Your objective
Quote from the first line below through the line that contains "While these documents", both included, and leave the pictures out.

:: Listed records

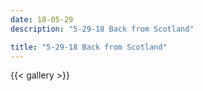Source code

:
 ```yaml
---
date: 18-05-29
description: "5-29-18 Back from Scotland"

title: "5-29-18 Back from Scotland"
---
```

{{< gallery >}}
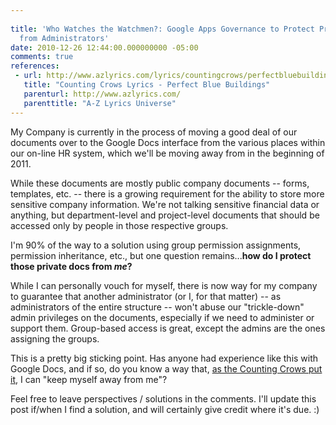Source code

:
 ```yaml
---
 
title: 'Who Watches the Watchmen?: Google Apps Governance to Protect Private Docs
  from Administrators'
date: 2010-12-26 12:44:00.000000000 -05:00
comments: true
references: 
 - url: http://www.azlyrics.com/lyrics/countingcrows/perfectbluebuildings.html
   title: "Counting Crows Lyrics - Perfect Blue Buildings"
   parenturl: http://www.azlyrics.com/
   parenttitle: "A-Z Lyrics Universe"
---
```

My Company is currently in the process of moving a good deal of our documents over to the Google Docs interface from the various places within our on-line HR system, which we'll be moving away from in the beginning of 2011.

While these documents are mostly public company documents -- forms, templates, etc. -- there is a growing requirement for the ability to store more sensitive company information. We're not talking sensitive financial data or anything, but department-level and project-level documents that should be accessed only by people in those respective groups.

I'm 90% of the way to a solution using group permission assignments, permission inheritance, etc., but one question remains...**how do I protect those private docs from _me_?**

While I can personally vouch for myself, there is now way for my company to guarantee that another administrator (or I, for that matter) -- as administrators of the entire structure -- won't abuse our "trickle-down" admin privileges on the documents, especially if we need to administer or support them. Group-based access is great, except the admins are the ones assigning the groups.

This is a pretty big sticking point. Has anyone had experience like this with Google Docs, and if so, do you know a way that, [as the Counting Crows put it], I can "keep myself away from me"?

Feel free to leave perspectives / solutions in the comments. I'll update this post if/when I find a solution, and will certainly give credit where it's due. :)

[as the Counting Crows put it]: http://www.azlyrics.com/lyrics/countingcrows/perfectbluebuildings.html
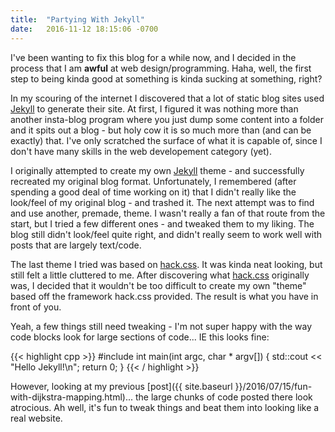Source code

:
 ```yaml
---
title:  "Partying With Jekyll"
date:   2016-11-12 18:15:06 -0700
---
```


I've been wanting to fix this blog for a while now, and I decided in the process that I am **awful** at web design/programming. Haha, well, the first step to being kinda good at something is kinda sucking at something, right?

In my scouring of the internet I discovered that a lot of static blog sites used [Jekyll][jekyll] to generate their site. At first, I figured it was nothing more than another insta-blog program where you just dump
some content into a folder and it spits out a blog - but holy cow it is so much more than (and can be exactly) that. I've only scratched the surface of what it is capable of, since I don't have many skills in the web developement
category (yet).

I originally attempted to create my own [Jekyll][jekyll] theme - and successfully recreated my original blog format. Unfortunately, I remembered (after spending a good deal of time working on it) that I didn't really like the look/feel of my original blog - and trashed it. The next attempt was to find and use another, premade, theme. I wasn't really a fan of that route from the start, but I tried a few different ones - and tweaked them to my liking. The blog still didn't look/feel quite right, and didn't really seem to work well with posts that are largely text/code.

The last theme I tried was based on [hack.css][hackcss]. It was kinda neat looking, but still felt a little cluttered to me. After discovering what [hack.css][hackcss] originally was, I decided that it wouldn't be too difficult
to create my own "theme" based off the framework hack.css provided. The result is what you have in front of you.

Yeah, a few things still need tweaking - I'm not super happy with the way code blocks look for large sections of code... IE this looks fine:

{{< highlight cpp >}}
#include <iostream>
int main(int argc, char * argv[])
{
	std::cout << "Hello Jekyll!\n";
	return 0;
}
{{< / highlight >}}

However, looking at my previous [post]({{ site.baseurl }}/2016/07/15/fun-with-dijkstra-mapping.html)... the large chunks of code posted there look atrocious. Ah well, it's fun to tweak things and beat them into
looking like a real website.

[jekyll]: http://jekyllrb.com
[hackcss]: http://www.hackcss.com

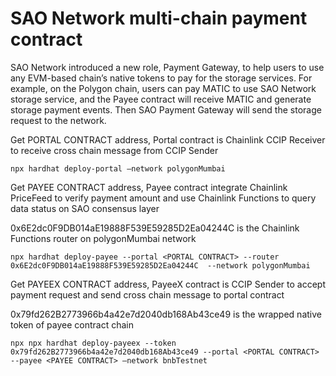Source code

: # SAO Network multi-chain payment contract

SAO Network introduced a new role, Payment Gateway, to help users to use any EVM-based chain’s native tokens to pay for the storage services. For example, on the Polygon chain, users can pay MATIC to use SAO Network storage service, and the Payee contract will receive MATIC and generate storage payment events. Then SAO Payment Gateway will send the storage request to the network.


Get PORTAL CONTRACT address, Portal contract is Chainlink CCIP Receiver to receive cross chain message from CCIP Sender
```shell
npx hardhat deploy-portal —network polygonMumbai  
```




Get PAYEE CONTRACT address, Payee contract integrate Chainlink PriceFeed to verify payment amount and use Chainlink Functions to query data status on SAO consensus layer

0x6E2dc0F9DB014aE19888F539E59285D2Ea04244C is the Chainlink Functions router on polygonMumbai network
```shell
npx hardhat deploy-payee --portal <PORTAL CONTRACT> --router 0x6E2dc0F9DB014aE19888F539E59285D2Ea04244C  --network polygonMumbai 
```


Get PAYEEX CONTRACT address, PayeeX contract is CCIP Sender to accept payment request and send cross chain message to portal contract

0x79fd262B2773966b4a42e7d2040db168Ab43ce49 is the wrapped native token of payee contract chain
```shell
npx npx hardhat deploy-payeex --token 0x79fd262B2773966b4a42e7d2040db168Ab43ce49 --portal <PORTAL CONTRACT> --payee <PAYEE CONTRACT> —network bnbTestnet
```







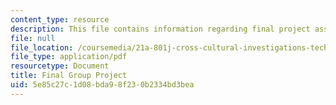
 ```yaml
---
content_type: resource
description: This file contains information regarding final project assignment sheet.
file: null
file_location: /coursemedia/21a-801j-cross-cultural-investigations-technology-and-development-fall-2012/5e85c27c1d08bda98f230b2334bd3bea_MIT21A_801JF12_FinGrouPr.pdf
file_type: application/pdf
resourcetype: Document
title: Final Group Project
uid: 5e85c27c-1d08-bda9-8f23-0b2334bd3bea
---
```

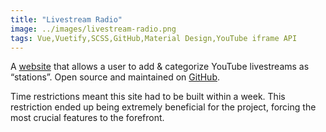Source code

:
 ```yaml
---
title: "Livestream Radio"
image: ../images/livestream-radio.png
tags: Vue,Vuetify,SCSS,GitHub,Material Design,YouTube iframe API  
---
```

A [website](https://livestreamradio.netlify.com/) that allows a user to add & categorize YouTube livestreams as “stations”. Open source and maintained on [GitHub](https://github.com/sparlos/livestream-radio).

Time restrictions meant this site had to be built within a week. This restriction ended up being extremely beneficial for the project, forcing the most crucial features to the forefront.
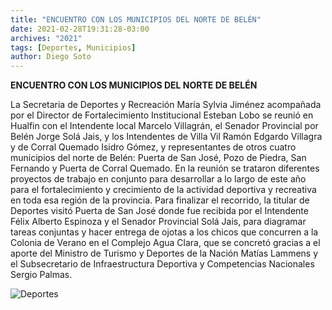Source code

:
 ```yaml
---
title: "ENCUENTRO CON LOS MUNICIPIOS DEL NORTE DE BELÉN"
date: 2021-02-28T19:31:28-03:00
archives: "2021"
tags: [Deportes, Municipios]
author: Diego Soto
---
```

**ENCUENTRO CON LOS MUNICIPIOS DEL NORTE DE BELÉN**

La Secretaria de Deportes y Recreación María Sylvia Jiménez acompañada por el Director de Fortalecimiento Institucional Esteban Lobo se reunió en Hualfin con el Intendente local Marcelo Villagrán, el Senador Provincial por Belén Jorge Solá Jais, y los Intendentes de Villa Vil Ramón Edgardo Villagra y de Corral Quemado Isidro Gómez, y representantes de otros cuatro municipios del norte de Belén: Puerta de San José, Pozo de Piedra, San Fernando y Puerta de Corral Quemado.
En la reunión se trataron diferentes proyectos de trabajo en conjunto para desarrollar a lo largo de este año para el fortalecimiento y crecimiento de la actividad deportiva y recreativa en toda esa región de la provincia.
Para finalizar el recorrido, la titular de Deportes visitó Puerta de San José donde fue recibida por el Intendente Félix Alberto Espinoza y el Senador Provincial Solá Jais, para diagramar tareas conjuntas y hacer entrega de ojotas a los chicos que concurren a la Colonia de Verano en el Complejo Agua Clara, que se concretó gracias a el aporte del Ministro de Turismo y Deportes de la Nación Matías Lammens y el Subsecretario de Infraestructura Deportiva y Competencias Nacionales Sergio Palmas.

![Deportes](/img/Deportes_Norte.jpg)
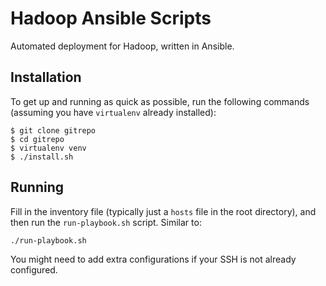 Hadoop Ansible Scripts
======================

Automated deployment for Hadoop, written in Ansible.

Installation
------------

To get up and running as quick as possible, run the following commands (assuming you have `virtualenv` already installed):

```
$ git clone gitrepo
$ cd gitrepo
$ virtualenv venv
$ ./install.sh
```

Running
-------

Fill in the inventory file (typically just a `hosts` file in the root directory), and then run the `run-playbook.sh` script. Similar to:

```
./run-playbook.sh
```

You might need to add extra configurations if your SSH is not already configured.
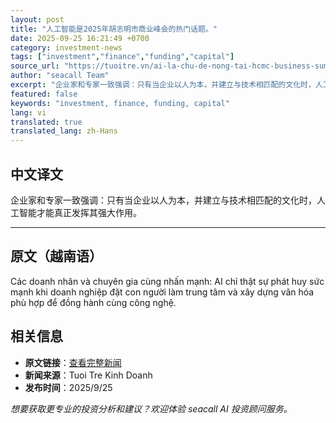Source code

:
 ```yaml
---
layout: post
title: "人工智能是2025年胡志明市商业峰会的热门话题。"
date: 2025-09-25 16:21:49 +0700
category: investment-news
tags: ["investment","finance","funding","capital"]
source_url: "https://tuoitre.vn/ai-la-chu-de-nong-tai-hcmc-business-summit-2025-20250925212851717.htm"
author: "seacall Team"
excerpt: "企业家和专家一致强调：只有当企业以人为本，并建立与技术相匹配的文化时，人工智能才能真正发挥其强大作用。..."
featured: false
keywords: "investment, finance, funding, capital"
lang: vi
translated: true
translated_lang: zh-Hans
---
```


## 中文译文

企业家和专家一致强调：只有当企业以人为本，并建立与技术相匹配的文化时，人工智能才能真正发挥其强大作用。

---

## 原文（越南语）

Các doanh nhân và chuyên gia cùng nhấn mạnh: AI chỉ thật sự phát huy sức mạnh khi doanh nghiệp đặt con người làm trung tâm và xây dựng văn hóa phù hợp để đồng hành cùng công nghệ.

## 相关信息

- **原文链接**：[查看完整新闻](https://tuoitre.vn/ai-la-chu-de-nong-tai-hcmc-business-summit-2025-20250925212851717.htm)
- **新闻来源**：Tuoi Tre Kinh Doanh
- **发布时间**：2025/9/25

*想要获取更专业的投资分析和建议？欢迎体验 seacall AI 投资顾问服务。*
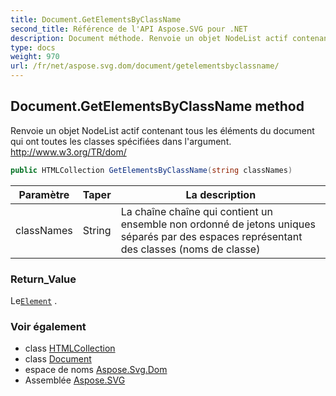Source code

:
```yaml
---
title: Document.GetElementsByClassName
second_title: Référence de l'API Aspose.SVG pour .NET
description: Document méthode. Renvoie un objet NodeList actif contenant tous les éléments du document qui ont toutes les classes spécifiées dans largument. http//www.w3.org/TR/dom/
type: docs
weight: 970
url: /fr/net/aspose.svg.dom/document/getelementsbyclassname/
---
```

## Document.GetElementsByClassName method

Renvoie un objet NodeList actif contenant tous les éléments du document qui ont toutes les classes spécifiées dans l'argument. http://www.w3.org/TR/dom/

```csharp
public HTMLCollection GetElementsByClassName(string classNames)
```

| Paramètre | Taper | La description |
| --- | --- | --- |
| classNames | String | La chaîne chaîne qui contient un ensemble non ordonné de jetons uniques séparés par des espaces représentant des classes (noms de classe) |

### Return_Value

Le[`Element`](../../element/) .

### Voir également

* class [HTMLCollection](../../../aspose.svg.collections/htmlcollection/)
* class [Document](../)
* espace de noms [Aspose.Svg.Dom](../../document/)
* Assemblée [Aspose.SVG](../../../)


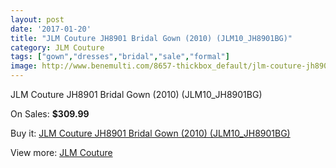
 ```yaml
---
layout: post
date: '2017-01-20'
title: "JLM Couture JH8901 Bridal Gown (2010) (JLM10_JH8901BG)"
category: JLM Couture
tags: ["gown","dresses","bridal","sale","formal"]
image: http://www.benemulti.com/8657-thickbox_default/jlm-couture-jh8901-bridal-gown-2010-jlm10jh8901bg.jpg
---
```

JLM Couture JH8901 Bridal Gown (2010) (JLM10_JH8901BG)

On Sales: **$309.99**
<a href="https://www.benemulti.com/en/jlm-couture/3301-jlm-couture-jh8901-bridal-gown-2010-jlm10jh8901bg.html"><amp-img layout="responsive" width="600" height="600" src="//www.benemulti.com/8657-thickbox_default/jlm-couture-jh8901-bridal-gown-2010-jlm10jh8901bg.jpg" alt="JLM Couture JH8901 Bridal Gown (2010) (JLM10_JH8901BG) 0" /></a>
<a href="https://www.benemulti.com/en/jlm-couture/3301-jlm-couture-jh8901-bridal-gown-2010-jlm10jh8901bg.html"><amp-img layout="responsive" width="600" height="600" src="//www.benemulti.com/8659-thickbox_default/jlm-couture-jh8901-bridal-gown-2010-jlm10jh8901bg.jpg" alt="JLM Couture JH8901 Bridal Gown (2010) (JLM10_JH8901BG) 1" /></a>
<a href="https://www.benemulti.com/en/jlm-couture/3301-jlm-couture-jh8901-bridal-gown-2010-jlm10jh8901bg.html"><amp-img layout="responsive" width="600" height="600" src="//www.benemulti.com/8658-thickbox_default/jlm-couture-jh8901-bridal-gown-2010-jlm10jh8901bg.jpg" alt="JLM Couture JH8901 Bridal Gown (2010) (JLM10_JH8901BG) 2" /></a>

Buy it: [JLM Couture JH8901 Bridal Gown (2010) (JLM10_JH8901BG)](https://www.benemulti.com/en/jlm-couture/3301-jlm-couture-jh8901-bridal-gown-2010-jlm10jh8901bg.html "JLM Couture JH8901 Bridal Gown (2010) (JLM10_JH8901BG)")

View more: [JLM Couture](https://www.benemulti.com/en/33-jlm-couture "JLM Couture")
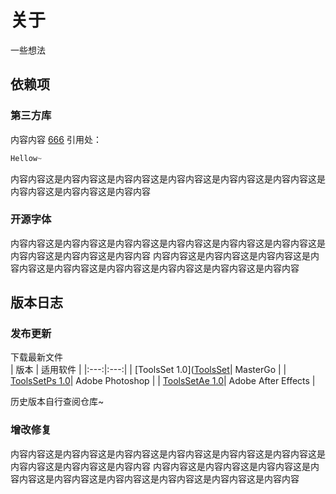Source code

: # 关于
一些想法
## 依赖项
### 第三方库
内容内容
<span class="higLink">[666](666)</span>
引用处：
```javascript
Hellow~
```
内容内容这是内容内容这是内容内容这是内容内容这是内容内容这是内容内容这是内容内容这是内容内容这是内容内容
### 开源字体
内容内容这是内容内容这是内容内容这是内容内容这是内容内容这是内容内容这是内容内容这是内容内容这是内容内容
内容内容这是内容内容这是内容内容这是内容内容这是内容内容这是内容内容这是内容内容这是内容内容这是内容内容
## 版本日志
### 发布更新
下载最新文件<br>
| 版本 | 适用软件 |
|:---:|:---:|
| <span class="higLink">[ToolsSet 1.0]([ToolsSet](https://github.com/YNYU01/ToolsSet/tree/fc95cc547d25323ea23d9cc028d2b00ed04fc21e/ToolsSetMg)</span>| MasterGo |
| <span class="higLink">[ToolsSetPs 1.0](ToolsSet)</span>| Adobe Photoshop |
| <span class="higLink">[ToolsSetAe 1.0](ToolsSet)</span>| Adobe After Effects |

历史版本自行查阅仓库~<br>
### 增改修复
内容内容这是内容内容这是内容内容这是内容内容这是内容内容这是内容内容这是内容内容这是内容内容这是内容内容
内容内容这是内容内容这是内容内容这是内容内容这是内容内容这是内容内容这是内容内容这是内容内容这是内容内容
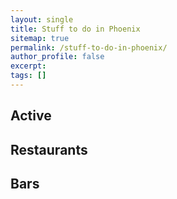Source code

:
 ```yaml
---
layout: single
title: Stuff to do in Phoenix
sitemap: true
permalink: /stuff-to-do-in-phoenix/
author_profile: false
excerpt:
tags: []
---
```


## Active


## Restaurants

## Bars
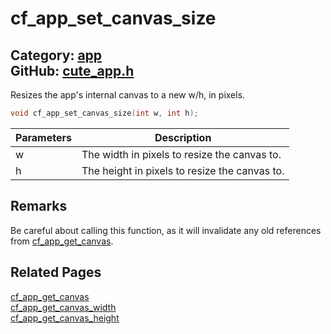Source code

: # cf_app_set_canvas_size

Category: [app](https://github.com/RandyGaul/cute_framework/blob/master/docs/api_reference?id=app)  
GitHub: [cute_app.h](https://github.com/RandyGaul/cute_framework/blob/master/include/cute_app.h)  
---

Resizes the app's internal canvas to a new w/h, in pixels.

```cpp
void cf_app_set_canvas_size(int w, int h);
```

Parameters | Description
--- | ---
w | The width in pixels to resize the canvas to.
h | The height in pixels to resize the canvas to.

## Remarks

Be careful about calling this function, as it will invalidate any old references from [cf_app_get_canvas](https://github.com/RandyGaul/cute_framework/blob/master/docs/app/cf_app_get_canvas.md).

## Related Pages

[cf_app_get_canvas](https://github.com/RandyGaul/cute_framework/blob/master/docs/app/cf_app_get_canvas.md)  
[cf_app_get_canvas_width](https://github.com/RandyGaul/cute_framework/blob/master/docs/app/cf_app_get_canvas_width.md)  
[cf_app_get_canvas_height](https://github.com/RandyGaul/cute_framework/blob/master/docs/app/cf_app_get_canvas_height.md)  
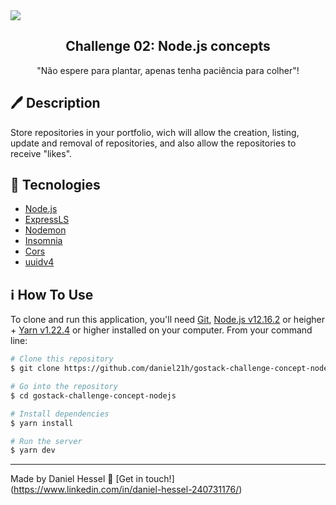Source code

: <img src="https://storage.googleapis.com/golden-wind/bootcamp-gostack/header-desafios.png">

<h2 align="center">Challenge 02: Node.js concepts</h2>

<p align="center">"Não espere para plantar, apenas tenha paciência para colher"!</p>

## :pen: Description
<p>Store repositories in your portfolio, wich will allow the creation, listing, update and removal of repositories, and also allow the repositories to receive "likes".</p>

## :rocket: Tecnologies

-  [Node.js](https://nodejs.org/)
-  [ExpressLS](https://expressjs.com/pt-br/)
-  [Nodemon](https://nodemon.io/)
-  [Insomnia](https://insomnia.rest/)
-  [Cors](https://www.npmjs.com/package/cors)
-  [uuidv4](https://www.npmjs.com/package/uuidv4)

## :information_source: How To Use

To clone and run this application, you'll need [Git](https://git-scm.com), [Node.js v12.16.2][nodejs] or heigher + [Yarn v1.22.4][yarn] or higher installed on your computer. From your command line:

```bash
# Clone this repository
$ git clone https://github.com/daniel21h/gostack-challenge-concept-nodejs.git

# Go into the repository
$ cd gostack-challenge-concept-nodejs

# Install dependencies
$ yarn install

# Run the server
$ yarn dev
```
---

Made by Daniel Hessel :wave: [Get in touch!] (https://www.linkedin.com/in/daniel-hessel-240731176/)

[nodejs]: https://nodejs.org/
[yarn]: https://yarnpkg.com/
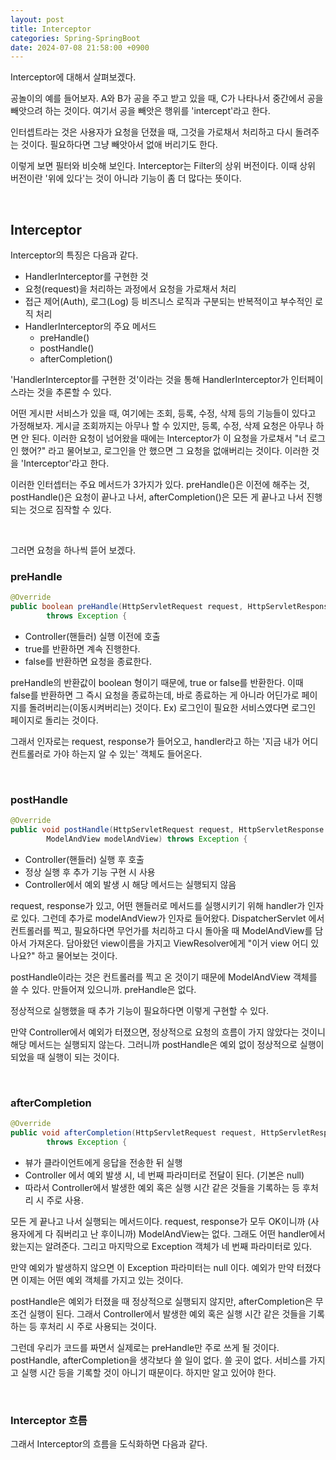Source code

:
 ```yaml
---
layout: post
title: Interceptor
categories: Spring-SpringBoot
date: 2024-07-08 21:58:00 +0900
---
```

Interceptor에 대해서 살펴보겠다.

공놀이의 예를 들어보자. A와 B가 공을 주고 받고 있을 때, C가 나타나서 중간에서 공을 빼앗으려 하는 것이다. 여기서 공을 빼앗은 행위를 'intercept'라고 한다. 

인터셉트라는 것은 사용자가 요청을 던졌을 때, 그것을 가로채서 처리하고 다시 돌려주는 것이다. 필요하다면 그냥 빼앗아서 없애 버리기도 한다.

이렇게 보면 필터와 비슷해 보인다. Interceptor는 Filter의 상위 버전이다. 이때 상위 버전이란 '위에 있다'는 것이 아니라 기능이 좀 더 많다는 뜻이다.

<br>

## Interceptor

Interceptor의 특징은 다음과 같다.

* HandlerInterceptor를 구현한 것
* 요청(request)을 처리하는 과정에서 요청을 가로채서 처리
* 접근 제어(Auth), 로그(Log) 등 비즈니스 로직과 구분되는 반복적이고 부수적인 로직 처리
* HandlerInterceptor의 주요 메서드
    - preHandle()
    - postHandle()
    - afterCompletion()

'HandlerInterceptor를 구현한 것'이라는 것을 통해 HandlerInterceptor가 인터페이스라는 것을 추론할 수 있다.

어떤 게시판 서비스가 있을 때, 여기에는 조회, 등록, 수정, 삭제 등의 기능들이 있다고 가정해보자. 게시글 조회까지는 아무나 할 수 있지만, 등록, 수정, 삭제 요청은 아무나 하면 안 된다. 이러한 요청이 넘어왔을 때에는 Interceptor가 이 요청을 가로채서 "너 로그인 했어?" 라고 물어보고, 로그인을 안 했으면 그 요청을 없애버리는 것이다. 이러한 것을 'Interceptor'라고 한다.

이러한 인터셉터는 주요 메서드가 3가지가 있다. preHandle()은 이전에 해주는 것, postHandle()은 요청이 끝나고 나서, afterCompletion()은 모든 게 끝나고 나서 진행되는 것으로 짐작할 수 있다.

<br>

그러면 요청을 하나씩 뜯어 보겠다.

### preHandle

```java
@Override
public boolean preHandle(HttpServletRequest request, HttpServletResponse response, Object handler)
        throws Exception {
```

* Controller(핸들러) 실행 이전에 호출
* true를 반환하면 계속 진행한다.
* false를 반환하면 요청을 종료한다.

preHandle의 반환값이 boolean 형이기 때문에, true or false를 반환한다. 이때 false를 반환하면 그 즉시 요청을 종료하는데, 바로 종료하는 게 아니라 어딘가로 페이지를 돌려버리는(이동시켜버리는) 것이다. Ex&#41; 로그인이 필요한 서비스였다면 로그인 페이지로 돌리는 것이다.

그래서 인자로는 request, response가 들어오고, handler라고 하는 '지금 내가 어디 컨트롤러로 가야 하는지 알 수 있는' 객체도 들어온다.

<br>

### postHandle

```java
@Override
public void postHandle(HttpServletRequest request, HttpServletResponse response, Object handler,
        ModelAndView modelAndView) throws Exception {
```

* Controller(핸들러) 실행 후 호출
* 정상 실행 후 추가 기능 구현 시 사용
* Controller에서 예외 발생 시 해당 메서드는 실행되지 않음

request, response가 있고, 어떤 핸들러로 메서드를 실행시키기 위해 handler가 인자로 있다. 그런데 추가로 modelAndView가 인자로 들어왔다. DispatcherServlet 에서 컨트롤러를 찍고, 필요하다면 무언가를 처리하고 다시 돌아올 때 ModelAndView를 담아서 가져온다. 담아왔던 view이름을 가지고 ViewResolver에게 "이거 view 어디 있나요?" 하고 물어보는 것이다.

postHandle이라는 것은 컨트롤러를 찍고 온 것이기 때문에 ModelAndView 객체를 쓸 수 있다. 만들어져 있으니까. preHandle은 없다.

정상적으로 실행했을 때 추가 기능이 필요하다면 이렇게 구현할 수 있다.

만약 Controller에서 예외가 터졌으면, 정상적으로 요청의 흐름이 가지 않았다는 것이니 해당 메서드는 실행되지 않는다. 그러니까 postHandle은 예외 없이 정상적으로 실행이 되었을 때 실행이 되는 것이다.

<br>

### afterCompletion

```java
@Override
public void afterCompletion(HttpServletRequest request, HttpServletResponse response, Object handler, Exception e)
        throws Exception {
```

* 뷰가 클라이언트에게 응답을 전송한 뒤 실행
* Controller 에서 예외 발생 시, 네 번째 파라미터로 전달이 된다. (기본은 null)
* 따라서 Controller에서 발생한 예외 혹은 실행 시간 같은 것들을 기록하는 등 후처리 시 주로 사용.

모든 게 끝나고 나서 실행되는 메서드이다. request, response가 모두 OK이니까 (사용자에게 다 줘버리고 난 후이니까) ModelAndView는 없다. 그래도 어떤 handler에서 왔는지는 알려준다. 그리고 마지막으로 Exception 객체가 네 번째 파라미터로 있다.

만약 예외가 발생하지 않으면 이 Exception 파라미터는 null 이다. 예외가 만약 터졌다면 이제는 어떤 예외 객체를 가지고 있는 것이다.

postHandle은 예외가 터졌을 때 정상적으로 실행되지 않지만, afterCompletion은 무조건 실행이 된다. 그래서 Controller에서 발생한 예외 혹은 실행 시간 같은 것들을 기록하는 등 후처리 시 주로 사용되는 것이다.

그런데 우리가 코드를 짜면서 실제로는 preHandle만 주로 쓰게 될 것이다. postHandle, afterCompletion을 생각보다 쓸 일이 없다. 쓸 곳이 없다. 서비스를 가지고 실행 시간 등을 기록할 것이 아니기 때문이다. 하지만 알고 있어야 한다.

<br>

### Interceptor 흐름

그래서 Interceptor의 흐름을 도식화하면 다음과 같다.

::::

Final answer
Source code

:
 ```yaml
---
date: 18-05-29
description: "5-29-18 Back from Scotland"

title: "5-29-18 Back from Scotland"
---
```

{{< gallery >}}
Source code

:
 ```yaml
---
 
title: 'Who Watches the Watchmen?: Google Apps Governance to Protect Private Docs
  from Administrators'
date: 2010-12-26 12:44:00.000000000 -05:00
comments: true
references: 
 - url: http://www.azlyrics.com/lyrics/countingcrows/perfectbluebuildings.html
   title: "Counting Crows Lyrics - Perfect Blue Buildings"
   parenturl: http://www.azlyrics.com/
   parenttitle: "A-Z Lyrics Universe"
---
```

My Company is currently in the process of moving a good deal of our documents over to the Google Docs interface from the various places within our on-line HR system, which we'll be moving away from in the beginning of 2011.

While these documents are mostly public company documents -- forms, templates, etc. -- there is a growing requirement for the ability to store more sensitive company information. We're not talking sensitive financial data or anything, but department-level and project-level documents that should be accessed only by people in those respective groups.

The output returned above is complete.